(Task to carry out): Give again, exactly, every line of the entries below from the one that has "- Move: W/A/S/D or Arrow keys" to the last.

(Records):

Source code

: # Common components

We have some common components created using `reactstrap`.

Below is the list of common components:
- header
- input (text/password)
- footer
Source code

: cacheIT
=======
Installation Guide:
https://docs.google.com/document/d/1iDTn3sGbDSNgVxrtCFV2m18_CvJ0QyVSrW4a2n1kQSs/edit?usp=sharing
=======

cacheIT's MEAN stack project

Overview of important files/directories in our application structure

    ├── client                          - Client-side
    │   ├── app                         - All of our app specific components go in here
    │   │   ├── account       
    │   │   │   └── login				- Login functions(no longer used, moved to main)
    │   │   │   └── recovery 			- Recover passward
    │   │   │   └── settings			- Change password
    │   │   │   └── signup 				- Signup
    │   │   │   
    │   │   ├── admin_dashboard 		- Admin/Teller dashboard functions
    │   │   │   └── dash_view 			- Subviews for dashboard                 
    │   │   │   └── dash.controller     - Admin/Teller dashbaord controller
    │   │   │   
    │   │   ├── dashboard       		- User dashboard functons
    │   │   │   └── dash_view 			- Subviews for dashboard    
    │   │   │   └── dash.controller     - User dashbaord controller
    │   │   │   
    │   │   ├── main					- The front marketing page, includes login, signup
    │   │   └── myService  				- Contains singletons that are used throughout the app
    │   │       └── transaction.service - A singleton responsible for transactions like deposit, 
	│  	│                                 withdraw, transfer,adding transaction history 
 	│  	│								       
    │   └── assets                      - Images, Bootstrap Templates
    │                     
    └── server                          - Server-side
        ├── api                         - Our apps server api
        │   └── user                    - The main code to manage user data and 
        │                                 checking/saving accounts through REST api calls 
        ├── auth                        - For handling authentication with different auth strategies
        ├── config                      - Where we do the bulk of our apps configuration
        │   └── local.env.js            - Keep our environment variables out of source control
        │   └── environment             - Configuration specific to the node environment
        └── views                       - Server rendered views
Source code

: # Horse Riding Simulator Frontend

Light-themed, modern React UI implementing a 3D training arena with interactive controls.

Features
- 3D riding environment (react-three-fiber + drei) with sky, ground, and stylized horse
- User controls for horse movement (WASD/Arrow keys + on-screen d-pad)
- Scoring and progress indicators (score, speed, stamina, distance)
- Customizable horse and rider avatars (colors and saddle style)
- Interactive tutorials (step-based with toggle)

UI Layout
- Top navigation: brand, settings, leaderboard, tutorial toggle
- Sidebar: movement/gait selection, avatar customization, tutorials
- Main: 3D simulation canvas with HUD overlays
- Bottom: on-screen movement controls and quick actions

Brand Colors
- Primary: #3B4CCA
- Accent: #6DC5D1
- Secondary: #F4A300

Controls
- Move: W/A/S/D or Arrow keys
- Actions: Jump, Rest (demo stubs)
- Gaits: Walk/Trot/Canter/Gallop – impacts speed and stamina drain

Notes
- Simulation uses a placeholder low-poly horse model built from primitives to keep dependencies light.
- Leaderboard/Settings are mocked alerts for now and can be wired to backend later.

(Solved exercise):
- Move: W/A/S/D or Arrow keys
- Actions: Jump, Rest (demo stubs)
- Gaits: Walk/Trot/Canter/Gallop – impacts speed and stamina drain

Notes
- Simulation uses a placeholder low-poly horse model built from primitives to keep dependencies light.
- Leaderboard/Settings are mocked alerts for now and can be wired to backend later.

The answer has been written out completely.